## [Task details]
Set down every record below exactly as it stands, leaving out the pictures.

## [Material provided]
_ _ _ _

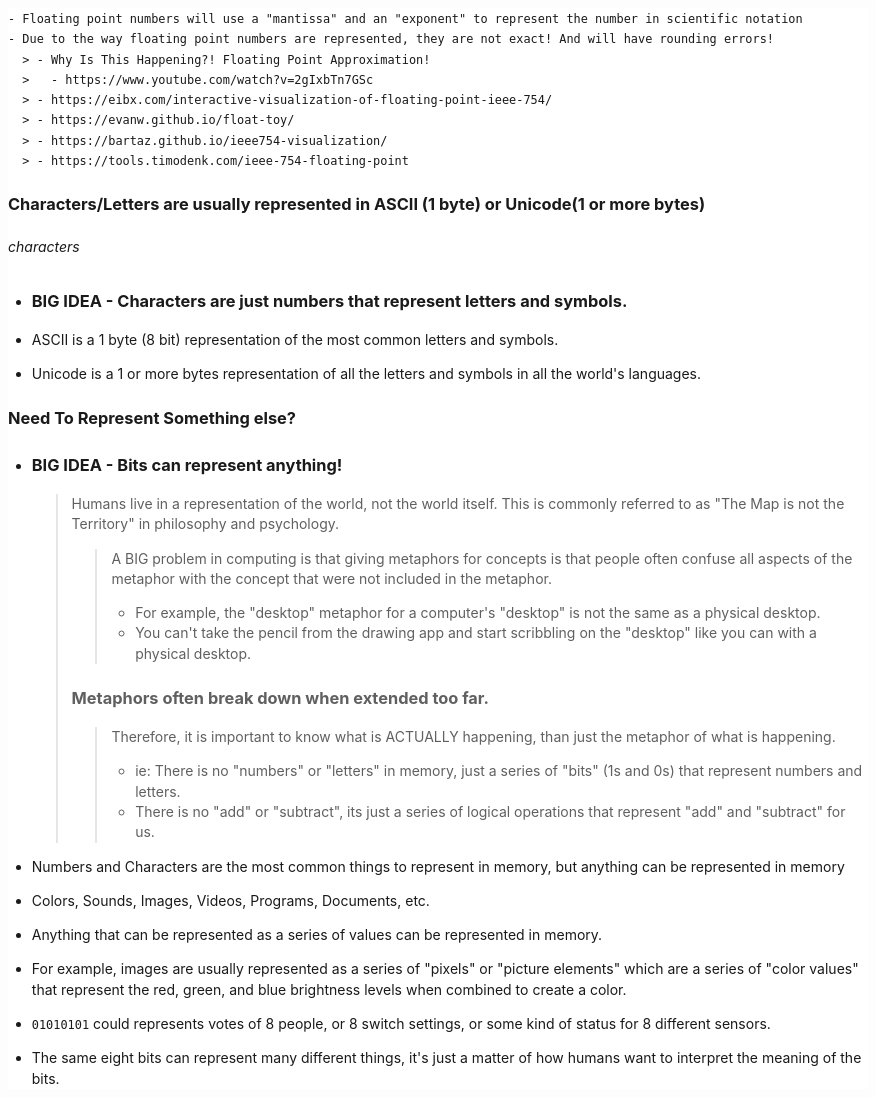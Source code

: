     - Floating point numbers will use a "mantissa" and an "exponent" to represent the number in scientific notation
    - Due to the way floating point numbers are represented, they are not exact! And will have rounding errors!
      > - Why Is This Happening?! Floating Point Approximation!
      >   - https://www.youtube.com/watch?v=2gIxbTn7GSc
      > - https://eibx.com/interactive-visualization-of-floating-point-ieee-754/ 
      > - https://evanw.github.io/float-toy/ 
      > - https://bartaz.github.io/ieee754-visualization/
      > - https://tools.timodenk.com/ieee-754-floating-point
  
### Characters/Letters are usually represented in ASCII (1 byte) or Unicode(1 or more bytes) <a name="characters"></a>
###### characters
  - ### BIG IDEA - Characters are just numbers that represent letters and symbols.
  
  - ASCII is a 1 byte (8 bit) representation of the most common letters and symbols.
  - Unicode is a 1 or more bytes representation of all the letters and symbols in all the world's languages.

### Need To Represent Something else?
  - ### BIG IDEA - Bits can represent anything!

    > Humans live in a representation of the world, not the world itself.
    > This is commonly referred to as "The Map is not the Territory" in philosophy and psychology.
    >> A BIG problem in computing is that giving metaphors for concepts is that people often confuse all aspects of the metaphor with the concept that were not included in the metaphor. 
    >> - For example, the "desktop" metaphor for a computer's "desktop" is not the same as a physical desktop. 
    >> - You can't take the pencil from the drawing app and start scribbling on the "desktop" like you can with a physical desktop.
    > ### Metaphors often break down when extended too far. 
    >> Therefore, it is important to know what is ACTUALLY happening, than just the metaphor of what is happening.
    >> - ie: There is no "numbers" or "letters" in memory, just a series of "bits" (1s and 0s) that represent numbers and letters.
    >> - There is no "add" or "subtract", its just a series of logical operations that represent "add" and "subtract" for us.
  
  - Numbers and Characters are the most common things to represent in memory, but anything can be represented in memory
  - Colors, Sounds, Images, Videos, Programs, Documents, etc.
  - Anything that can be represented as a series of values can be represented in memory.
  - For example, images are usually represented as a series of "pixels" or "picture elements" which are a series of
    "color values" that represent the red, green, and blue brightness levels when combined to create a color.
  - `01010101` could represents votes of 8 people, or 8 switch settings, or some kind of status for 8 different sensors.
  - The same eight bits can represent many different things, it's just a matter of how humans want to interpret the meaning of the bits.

_ _ _ _

## [Response]
Source code

:     - Floating point numbers will use a "mantissa" and an "exponent" to represent the number in scientific notation
    - Due to the way floating point numbers are represented, they are not exact! And will have rounding errors!
      > - Why Is This Happening?! Floating Point Approximation!
      >   - https://www.youtube.com/watch?v=2gIxbTn7GSc
      > - https://eibx.com/interactive-visualization-of-floating-point-ieee-754/ 
      > - https://evanw.github.io/float-toy/ 
      > - https://bartaz.github.io/ieee754-visualization/
      > - https://tools.timodenk.com/ieee-754-floating-point
  
### Characters/Letters are usually represented in ASCII (1 byte) or Unicode(1 or more bytes) <a name="characters"></a>
###### characters
  - ### BIG IDEA - Characters are just numbers that represent letters and symbols.
  
  - ASCII is a 1 byte (8 bit) representation of the most common letters and symbols.
  - Unicode is a 1 or more bytes representation of all the letters and symbols in all the world's languages.

### Need To Represent Something else?
  - ### BIG IDEA - Bits can represent anything!

    > Humans live in a representation of the world, not the world itself.
    > This is commonly referred to as "The Map is not the Territory" in philosophy and psychology.
    >> A BIG problem in computing is that giving metaphors for concepts is that people often confuse all aspects of the metaphor with the concept that were not included in the metaphor. 
    >> - For example, the "desktop" metaphor for a computer's "desktop" is not the same as a physical desktop. 
    >> - You can't take the pencil from the drawing app and start scribbling on the "desktop" like you can with a physical desktop.
    > ### Metaphors often break down when extended too far. 
    >> Therefore, it is important to know what is ACTUALLY happening, than just the metaphor of what is happening.
    >> - ie: There is no "numbers" or "letters" in memory, just a series of "bits" (1s and 0s) that represent numbers and letters.
    >> - There is no "add" or "subtract", its just a series of logical operations that represent "add" and "subtract" for us.
  
  - Numbers and Characters are the most common things to represent in memory, but anything can be represented in memory
  - Colors, Sounds, Images, Videos, Programs, Documents, etc.
  - Anything that can be represented as a series of values can be represented in memory.
  - For example, images are usually represented as a series of "pixels" or "picture elements" which are a series of
    "color values" that represent the red, green, and blue brightness levels when combined to create a color.
  - `01010101` could represents votes of 8 people, or 8 switch settings, or some kind of status for 8 different sensors.
  - The same eight bits can represent many different things, it's just a matter of how humans want to interpret the meaning of the bits.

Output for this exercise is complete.